Sun Dec 8th through Sat the 14th, 2019 at Vancouver Convention Center
This paper proposes a sparse Gaussian MRF approximation for collaborative filtering applications. The proposed approach builds on a previous approach known as Besag’s pseudo-likelihood method for estimating a MRF under the auto-normal parameterization. The proposed sparse approximation model, and learning algorithm, appear to be novel. The learning algorithm is logically complex, although described reasonably well. However, given the complexity of the learning algorithm, it would be helpful for the authors to provide a high-level summary of the learning algorithm, perhaps via pseudocode. The experimental results shown in Table 1 and 2 are reasonably convincing, particularly regarding the training time speeds compared to the best performing baseline model. However, the authors should describe exactly why their proposed approach is orders of magnitude faster than the MULT-VAE baseline, perhaps by discussing the computational complexity of training MULT-VAE compared to the proposed approach. Additionally, it would be helpful for the authors to provide some explanation of why their proposed sparse MRF, which is a full-rank shallow model, is able to match or significantly exceed the performance of MULT-VAE, which is a deep nonlinear model. Furthermore, is the comparison with the MULT-VAE model with 3 hidden layers fair, or is it possible to further improve the predictive quality of MULT-VAE by adding additional hidden layers? Given the impressive training time performance and predictive quality, it seems likely that the proposed sparse MRF model could form the basis for future work that builds on this approach.

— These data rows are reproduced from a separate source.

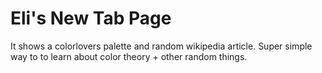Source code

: # Eli's New Tab Page

It shows a colorlovers palette and random wikipedia article. Super simple way to
to learn about color theory + other random things.

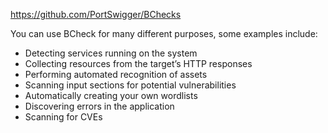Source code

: https://github.com/PortSwigger/BChecks

You can use BCheck for many different purposes, some examples include:

- Detecting services running on the system
- Collecting resources from the target’s HTTP responses
- Performing automated recognition of assets
- Scanning input sections for potential vulnerabilities
- Automatically creating your own wordlists
- Discovering errors in the application
- Scanning for CVEs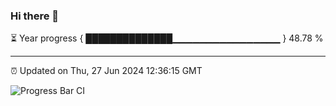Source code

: ### Hi there 👋

⏳ Year progress { ██████████████▁▁▁▁▁▁▁▁▁▁▁▁▁▁▁▁ } 48.78 %

---

⏰ Updated on Thu, 27 Jun 2024 12:36:15 GMT

![Progress Bar CI](https://github.com/ZhaoGui/ZhaoGui/workflows/Progress%20Bar%20CI/badge.svg)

[UPDATE] Given the authors' response (which I find instructive and promising for the final version), I raise my score to a clear accept. The paper presents a novel method for recommendation with collaborative filtering based on Markov Random Fields (MRF). Starting from a general approach that regresses the full graph of items, the paper shows that a valid approximation can be obtained by proceeding with subgraphs that represent Markov blankets of an initial set of items. This approach yields significant computing gains, while yielding better recommendation performance compared to the state-of-the-art represented here by variational auto-encoders. ** Originality ** The paper presents original work on the topic with a new approach which generalises well to various datasets. As a general comment, I am wondering whether taking into account the popularity bias makes sense in the approach and if the authors thought about it. ** Quality ** I find this work to be of good quality overall. The claims are well supported by theoretical analysis. The experimental results are well documented and use well-known and appropriate datasets. Since the paper presents a new algorithm, I hope that the code will be submitted if the paper is accepted. It would have been nice to see the code during review, although the description of the algorithm in section 3.2 is clear and detailed. ** Significance ** The results are convincing in terms of performance and computing gains. There are benefits both in terms of recommendation performance and computing time. The state-of-the-art used as a benchmark is valid (variational auto encoders). The choice if 1,000 as a parameter (line 141) seems a bit arbitrary. It might be useful to explain how this parameter was chosen and if it impacts the results significantly. ** Clarity ** The method is presented in a clear and concise way. The authors acknowledge the fact that there is no proof of convergence, but illustrate the method in details on several reference datasets. The paper is well organised and clearly written. For the sake of clarity, it might be worth explaining how X is built early in section 2.2 as opposed to mentioning it only in section 5. Typo in reference  in the list of authors ("and" appears twice)
The paper is interesting and it is well-written. The methodology, algorithms, and results are easy to read and clear. My only concern is that this paper lack a solid theory. I believe that rather than yet another new algorithm that seems to work well, the community is mature enough for deeper theoretical results which are absent from this paper.